→ PROBLEM REQUIREMENTS: Up to and including the line that contains "目前有许多软件许可证。 其中", return every line from the start of the data, unchanged.

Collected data
- Opening Delimiter -

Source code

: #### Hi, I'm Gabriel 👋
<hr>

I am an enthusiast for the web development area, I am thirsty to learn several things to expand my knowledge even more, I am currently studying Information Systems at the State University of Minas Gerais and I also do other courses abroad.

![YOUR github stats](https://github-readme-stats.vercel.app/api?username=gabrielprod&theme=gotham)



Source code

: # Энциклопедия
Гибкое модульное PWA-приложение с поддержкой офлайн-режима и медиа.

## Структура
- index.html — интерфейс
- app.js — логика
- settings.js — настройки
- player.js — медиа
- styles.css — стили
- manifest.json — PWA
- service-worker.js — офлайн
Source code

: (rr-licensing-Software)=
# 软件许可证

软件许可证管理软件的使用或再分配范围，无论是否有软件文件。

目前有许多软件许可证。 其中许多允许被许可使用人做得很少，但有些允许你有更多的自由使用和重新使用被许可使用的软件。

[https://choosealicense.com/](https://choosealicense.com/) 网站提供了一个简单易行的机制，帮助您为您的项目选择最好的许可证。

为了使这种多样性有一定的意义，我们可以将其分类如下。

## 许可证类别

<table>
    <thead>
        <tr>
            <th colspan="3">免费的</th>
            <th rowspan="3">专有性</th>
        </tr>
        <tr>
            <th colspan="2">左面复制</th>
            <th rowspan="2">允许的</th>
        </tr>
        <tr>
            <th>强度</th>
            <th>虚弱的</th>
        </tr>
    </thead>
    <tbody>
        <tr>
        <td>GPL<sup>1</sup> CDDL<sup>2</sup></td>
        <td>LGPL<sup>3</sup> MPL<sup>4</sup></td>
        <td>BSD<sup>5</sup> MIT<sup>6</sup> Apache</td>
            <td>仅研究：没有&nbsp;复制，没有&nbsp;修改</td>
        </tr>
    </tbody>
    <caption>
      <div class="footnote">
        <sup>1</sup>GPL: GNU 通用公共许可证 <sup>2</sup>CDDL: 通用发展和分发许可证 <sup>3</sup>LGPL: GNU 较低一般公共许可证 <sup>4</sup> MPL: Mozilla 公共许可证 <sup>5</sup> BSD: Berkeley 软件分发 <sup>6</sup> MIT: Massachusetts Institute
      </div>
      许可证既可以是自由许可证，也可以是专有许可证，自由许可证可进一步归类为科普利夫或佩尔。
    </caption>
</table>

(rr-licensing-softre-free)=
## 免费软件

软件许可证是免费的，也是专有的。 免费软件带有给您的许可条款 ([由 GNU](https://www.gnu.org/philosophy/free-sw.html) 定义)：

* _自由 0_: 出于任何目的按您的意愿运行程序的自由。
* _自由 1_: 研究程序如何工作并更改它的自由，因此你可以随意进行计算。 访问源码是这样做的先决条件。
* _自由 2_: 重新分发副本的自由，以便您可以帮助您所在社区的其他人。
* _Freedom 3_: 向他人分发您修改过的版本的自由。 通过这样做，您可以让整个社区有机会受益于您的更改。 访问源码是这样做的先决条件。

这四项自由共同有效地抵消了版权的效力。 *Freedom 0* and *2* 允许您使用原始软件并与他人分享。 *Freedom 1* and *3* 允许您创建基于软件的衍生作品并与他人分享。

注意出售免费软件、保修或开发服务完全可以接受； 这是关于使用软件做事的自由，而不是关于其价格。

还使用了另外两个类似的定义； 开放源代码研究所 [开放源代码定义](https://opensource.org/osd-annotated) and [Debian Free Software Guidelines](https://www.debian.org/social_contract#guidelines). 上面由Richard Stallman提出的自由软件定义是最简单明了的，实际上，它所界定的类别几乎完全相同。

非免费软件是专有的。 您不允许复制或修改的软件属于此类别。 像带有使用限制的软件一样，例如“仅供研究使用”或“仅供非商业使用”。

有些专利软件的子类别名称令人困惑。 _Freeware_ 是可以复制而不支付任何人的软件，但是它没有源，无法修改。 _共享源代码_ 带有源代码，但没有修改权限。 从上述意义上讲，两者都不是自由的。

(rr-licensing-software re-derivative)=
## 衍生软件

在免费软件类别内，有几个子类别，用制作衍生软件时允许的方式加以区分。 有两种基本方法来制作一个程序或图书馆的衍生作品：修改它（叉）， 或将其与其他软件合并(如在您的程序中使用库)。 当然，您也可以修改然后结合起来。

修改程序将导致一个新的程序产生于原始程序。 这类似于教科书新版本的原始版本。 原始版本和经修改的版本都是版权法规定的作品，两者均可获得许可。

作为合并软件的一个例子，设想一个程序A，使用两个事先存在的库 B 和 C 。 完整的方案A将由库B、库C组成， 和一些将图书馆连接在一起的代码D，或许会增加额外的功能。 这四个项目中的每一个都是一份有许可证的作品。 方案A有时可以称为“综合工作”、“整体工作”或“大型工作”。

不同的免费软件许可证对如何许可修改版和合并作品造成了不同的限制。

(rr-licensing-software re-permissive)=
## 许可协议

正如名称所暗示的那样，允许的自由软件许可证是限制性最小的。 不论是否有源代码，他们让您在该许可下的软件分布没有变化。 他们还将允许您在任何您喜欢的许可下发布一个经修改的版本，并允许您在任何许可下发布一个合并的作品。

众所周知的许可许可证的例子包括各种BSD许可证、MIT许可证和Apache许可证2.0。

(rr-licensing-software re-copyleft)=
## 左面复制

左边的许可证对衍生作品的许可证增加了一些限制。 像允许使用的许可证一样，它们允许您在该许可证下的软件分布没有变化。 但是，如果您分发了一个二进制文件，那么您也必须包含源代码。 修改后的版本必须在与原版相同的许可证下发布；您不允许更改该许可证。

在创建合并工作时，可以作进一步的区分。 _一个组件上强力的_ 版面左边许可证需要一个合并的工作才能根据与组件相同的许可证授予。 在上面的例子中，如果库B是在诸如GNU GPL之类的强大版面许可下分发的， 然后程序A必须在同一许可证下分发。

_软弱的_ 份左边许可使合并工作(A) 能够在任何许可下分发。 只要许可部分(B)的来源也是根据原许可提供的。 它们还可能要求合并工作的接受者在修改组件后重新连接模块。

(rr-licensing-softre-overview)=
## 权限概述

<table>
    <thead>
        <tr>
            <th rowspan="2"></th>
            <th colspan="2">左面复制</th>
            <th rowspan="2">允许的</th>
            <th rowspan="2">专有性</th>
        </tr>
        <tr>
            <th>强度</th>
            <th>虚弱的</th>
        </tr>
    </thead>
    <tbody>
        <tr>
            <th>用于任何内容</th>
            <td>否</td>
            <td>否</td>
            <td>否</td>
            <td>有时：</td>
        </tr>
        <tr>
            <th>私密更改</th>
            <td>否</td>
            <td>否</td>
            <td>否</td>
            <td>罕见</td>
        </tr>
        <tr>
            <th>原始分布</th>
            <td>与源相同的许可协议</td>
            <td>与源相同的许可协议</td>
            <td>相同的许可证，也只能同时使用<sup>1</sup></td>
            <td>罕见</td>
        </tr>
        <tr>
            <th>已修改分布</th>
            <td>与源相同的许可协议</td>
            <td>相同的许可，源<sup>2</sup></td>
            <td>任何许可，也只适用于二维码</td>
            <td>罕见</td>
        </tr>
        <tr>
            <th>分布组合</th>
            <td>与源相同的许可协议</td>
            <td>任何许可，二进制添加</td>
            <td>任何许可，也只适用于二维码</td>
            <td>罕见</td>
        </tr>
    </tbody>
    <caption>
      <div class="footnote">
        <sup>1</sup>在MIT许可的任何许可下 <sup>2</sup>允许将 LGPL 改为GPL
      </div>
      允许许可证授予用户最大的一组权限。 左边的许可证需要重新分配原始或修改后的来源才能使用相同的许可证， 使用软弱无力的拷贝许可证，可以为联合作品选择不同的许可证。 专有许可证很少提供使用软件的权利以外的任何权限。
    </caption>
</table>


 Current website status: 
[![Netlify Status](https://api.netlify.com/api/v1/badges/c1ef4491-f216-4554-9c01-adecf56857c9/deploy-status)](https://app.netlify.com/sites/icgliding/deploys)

- Closing Delimiter -

→ RESULT FOR THIS TASK:
Source code

: #### Hi, I'm Gabriel 👋
<hr>

I am an enthusiast for the web development area, I am thirsty to learn several things to expand my knowledge even more, I am currently studying Information Systems at the State University of Minas Gerais and I also do other courses abroad.

![YOUR github stats](https://github-readme-stats.vercel.app/api?username=gabrielprod&theme=gotham)



Source code

: # Энциклопедия
Гибкое модульное PWA-приложение с поддержкой офлайн-режима и медиа.

## Структура
- index.html — интерфейс
- app.js — логика
- settings.js — настройки
- player.js — медиа
- styles.css — стили
- manifest.json — PWA
- service-worker.js — офлайн
Source code

: (rr-licensing-Software)=
# 软件许可证

软件许可证管理软件的使用或再分配范围，无论是否有软件文件。

目前有许多软件许可证。 其中许多允许被许可使用人做得很少，但有些允许你有更多的自由使用和重新使用被许可使用的软件。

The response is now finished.